• DATA TO PROCESS:

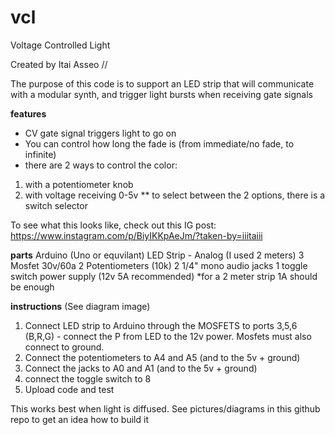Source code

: # vcl
Voltage Controlled Light

Created by Itai Asseo // 

The purpose of this code is to support an LED strip that will communicate with a modular synth, and trigger light bursts when receiving gate signals

**features** 
* CV gate signal triggers light to go on
* You can control how long the fade is (from immediate/no fade, to infinite)
* there are 2 ways to control the color:
1. with a potentiometer knob
2. with voltage receiving 0-5v
** to select between the 2 options, there is a switch selector

To see what this looks like, check out this IG post: https://www.instagram.com/p/BiyIKKpAeJm/?taken-by=iiitaiii

**parts**
Arduino (Uno or equvilant)
LED Strip - Analog (I used 2 meters)
3 Mosfet 30v/60a
2 Potentiometers (10k)
2 1/4" mono audio jacks
1 toggle switch
power supply (12v 5A recommended) *for a 2 meter strip 1A should be enough

**instructions** (See diagram image)
1. Connect LED strip to Arduino through the MOSFETS to ports 3,5,6 (B,R,G) - connect the P from LED to the 12v power. Mosfets must also connect to ground.
2. Connect the potentiometers to A4 and A5 (and to the 5v + ground)
3. Connect the jacks to A0 and A1 (and to the 5v + ground)
4. connect the toggle switch to 8
5. Upload code and test

This works best when light is diffused. See pictures/diagrams in this github repo to get an idea how to build it

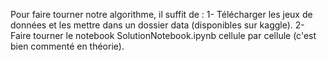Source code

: Pour faire tourner notre algorithme, il suffit de :
1- Télécharger les jeux de données et les mettre dans un dossier data (disponibles sur kaggle).
2- Faire tourner le notebook SolutionNotebook.ipynb cellule par cellule (c'est bien commenté en théorie).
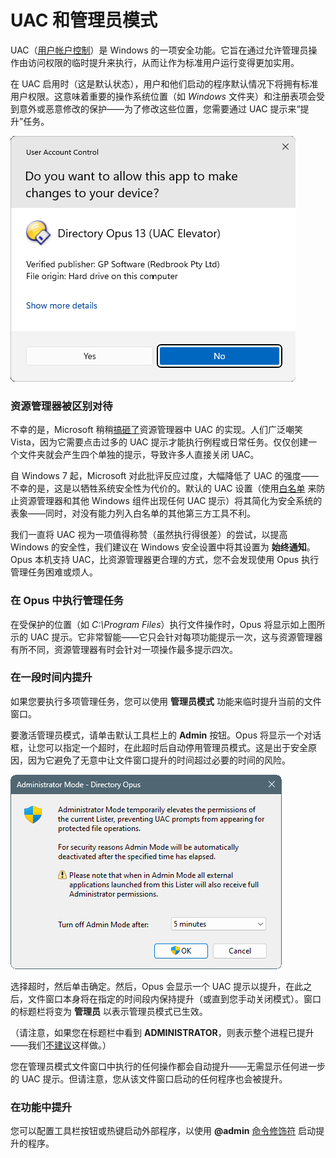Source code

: # UAC 和管理员模式

UAC（[用户帐户控制](http://en.wikipedia.org/wiki/User_Account_Control)）是 Windows 的一项安全功能。它旨在通过允许管理员操作由访问权限的临时提升来执行，从而让作为标准用户运行变得更加实用。

在 UAC 启用时（这是默认状态），用户和他们启动的程序默认情况下将拥有标准用户权限。这意味着重要的操作系统位置（如 *Windows* 文件夹）和注册表项会受到意外或恶意修改的保护——为了修改这些位置，您需要通过 UAC 提示来“提升”任务。

![](/Manual/images/media/13/user_account_control.png)

### 资源管理器被区别对待

不幸的是，Microsoft 稍稍[搞砸了](http://www.pretentiousname.com/opus9/page4.html#vistauac)资源管理器中 UAC 的实现。人们广泛嘲笑 Vista，因为它需要点击过多的 UAC 提示才能执行例程或日常任务。仅仅创建一个文件夹就会产生四个单独的提示，导致许多人直接关闭 UAC。

自 Windows 7 起，Microsoft 对此批评反应过度，大幅降低了 UAC 的强度——不幸的是，这是以牺牲系统安全性为代价的。默认的 UAC 设置（使用[白名单](http://www.pretentiousname.com/misc/win7_uac_whitelist2.html) 来防止资源管理器和其他 Windows 组件出现任何 UAC 提示）将其简化为安全系统的表象——同时，对没有能力列入白名单的其他第三方工具不利。

我们一直将 UAC 视为一项值得称赞（虽然执行得很差）的尝试，以提高 Windows 的安全性，我们建议在 Windows 安全设置中将其设置为 **始终通知**。Opus 本机支持 UAC，比资源管理器更合理的方式，您不会发现使用 Opus 执行管理任务困难或烦人。

### 在 Opus 中执行管理任务

在受保护的位置（如 *C:\Program Files*）执行文件操作时，Opus 将显示如上图所示的 UAC 提示。它非常智能——它只会针对每项功能提示一次，这与资源管理器有所不同，资源管理器有时会针对一项操作最多提示四次。

### 在一段时间内提升

如果您要执行多项管理任务，您可以使用 **管理员模式** 功能来临时提升当前的文件窗口。

要激活管理员模式，请单击默认工具栏上的 **Admin** 按钮。Opus 将显示一个对话框，让您可以指定一个超时，在此超时后自动停用管理员模式。这是出于安全原因，因为它避免了无意中让文件窗口提升的时间超过必要的时间的风险。

![](/Manual/images/media/13/admin_mode_dialog.png)

选择超时，然后单击确定。然后，Opus 会显示一个 UAC 提示以提升，在此之后，文件窗口本身将在指定的时间段内保持提升（或直到您手动关闭模式）。窗口的标题栏将变为 **管理员** 以表示管理员模式已生效。

（请注意，如果您在标题栏中看到 **ADMINISTRATOR**，则表示整个进程已提升——我们[不建议](https://resource.dopus.com/t/why-not-to-run-opus-as-administrator-under-uac/9102)这样做。）

您在管理员模式文件窗口中执行的任何操作都会自动提升——无需显示任何进一步的 UAC 提示。但请注意，您从该文件窗口启动的任何程序也会被提升。

### 在功能中提升

您可以配置工具栏按钮或热键启动外部程序，以使用 **@admin** [命令修饰符](/Manual/customize/creating_your_own_buttons/command_modifiers.zh.md) 启动提升的程序。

• TASK PROMPT: Copy out the listing above in full and keep the pictures out.

• REPLY TO THE EXERCISE:
Source code

: # vcl
Voltage Controlled Light

Created by Itai Asseo // 

The purpose of this code is to support an LED strip that will communicate with a modular synth, and trigger light bursts when receiving gate signals

**features** 
* CV gate signal triggers light to go on
* You can control how long the fade is (from immediate/no fade, to infinite)
* there are 2 ways to control the color:
1. with a potentiometer knob
2. with voltage receiving 0-5v
** to select between the 2 options, there is a switch selector

To see what this looks like, check out this IG post: https://www.instagram.com/p/BiyIKKpAeJm/?taken-by=iiitaiii

**parts**
Arduino (Uno or equvilant)
LED Strip - Analog (I used 2 meters)
3 Mosfet 30v/60a
2 Potentiometers (10k)
2 1/4" mono audio jacks
1 toggle switch
power supply (12v 5A recommended) *for a 2 meter strip 1A should be enough

**instructions** (See diagram image)
1. Connect LED strip to Arduino through the MOSFETS to ports 3,5,6 (B,R,G) - connect the P from LED to the 12v power. Mosfets must also connect to ground.
2. Connect the potentiometers to A4 and A5 (and to the 5v + ground)
3. Connect the jacks to A0 and A1 (and to the 5v + ground)
4. connect the toggle switch to 8
5. Upload code and test

This works best when light is diffused. See pictures/diagrams in this github repo to get an idea how to build it

Source code

: Pour faire tourner notre algorithme, il suffit de :
1- Télécharger les jeux de données et les mettre dans un dossier data (disponibles sur kaggle).
2- Faire tourner le notebook SolutionNotebook.ipynb cellule par cellule (c'est bien commenté en théorie).
Source code

: # UAC 和管理员模式

UAC（[用户帐户控制](http://en.wikipedia.org/wiki/User_Account_Control)）是 Windows 的一项安全功能。它旨在通过允许管理员操作由访问权限的临时提升来执行，从而让作为标准用户运行变得更加实用。

在 UAC 启用时（这是默认状态），用户和他们启动的程序默认情况下将拥有标准用户权限。这意味着重要的操作系统位置（如 *Windows* 文件夹）和注册表项会受到意外或恶意修改的保护——为了修改这些位置，您需要通过 UAC 提示来“提升”任务。

![](/Manual/images/media/13/user_account_control.png)

### 资源管理器被区别对待

不幸的是，Microsoft 稍稍[搞砸了](http://www.pretentiousname.com/opus9/page4.html#vistauac)资源管理器中 UAC 的实现。人们广泛嘲笑 Vista，因为它需要点击过多的 UAC 提示才能执行例程或日常任务。仅仅创建一个文件夹就会产生四个单独的提示，导致许多人直接关闭 UAC。

自 Windows 7 起，Microsoft 对此批评反应过度，大幅降低了 UAC 的强度——不幸的是，这是以牺牲系统安全性为代价的。默认的 UAC 设置（使用[白名单](http://www.pretentiousname.com/misc/win7_uac_whitelist2.html) 来防止资源管理器和其他 Windows 组件出现任何 UAC 提示）将其简化为安全系统的表象——同时，对没有能力列入白名单的其他第三方工具不利。

我们一直将 UAC 视为一项值得称赞（虽然执行得很差）的尝试，以提高 Windows 的安全性，我们建议在 Windows 安全设置中将其设置为 **始终通知**。Opus 本机支持 UAC，比资源管理器更合理的方式，您不会发现使用 Opus 执行管理任务困难或烦人。

### 在 Opus 中执行管理任务

在受保护的位置（如 *C:\Program Files*）执行文件操作时，Opus 将显示如上图所示的 UAC 提示。它非常智能——它只会针对每项功能提示一次，这与资源管理器有所不同，资源管理器有时会针对一项操作最多提示四次。

### 在一段时间内提升

如果您要执行多项管理任务，您可以使用 **管理员模式** 功能来临时提升当前的文件窗口。

要激活管理员模式，请单击默认工具栏上的 **Admin** 按钮。Opus 将显示一个对话框，让您可以指定一个超时，在此超时后自动停用管理员模式。这是出于安全原因，因为它避免了无意中让文件窗口提升的时间超过必要的时间的风险。

![](/Manual/images/media/13/admin_mode_dialog.png)

选择超时，然后单击确定。然后，Opus 会显示一个 UAC 提示以提升，在此之后，文件窗口本身将在指定的时间段内保持提升（或直到您手动关闭模式）。窗口的标题栏将变为 **管理员** 以表示管理员模式已生效。

（请注意，如果您在标题栏中看到 **ADMINISTRATOR**，则表示整个进程已提升——我们[不建议](https://resource.dopus.com/t/why-not-to-run-opus-as-administrator-under-uac/9102)这样做。）

您在管理员模式文件窗口中执行的任何操作都会自动提升——无需显示任何进一步的 UAC 提示。但请注意，您从该文件窗口启动的任何程序也会被提升。

### 在功能中提升

您可以配置工具栏按钮或热键启动外部程序，以使用 **@admin** [命令修饰符](/Manual/customize/creating_your_own_buttons/command_modifiers.zh.md) 启动提升的程序。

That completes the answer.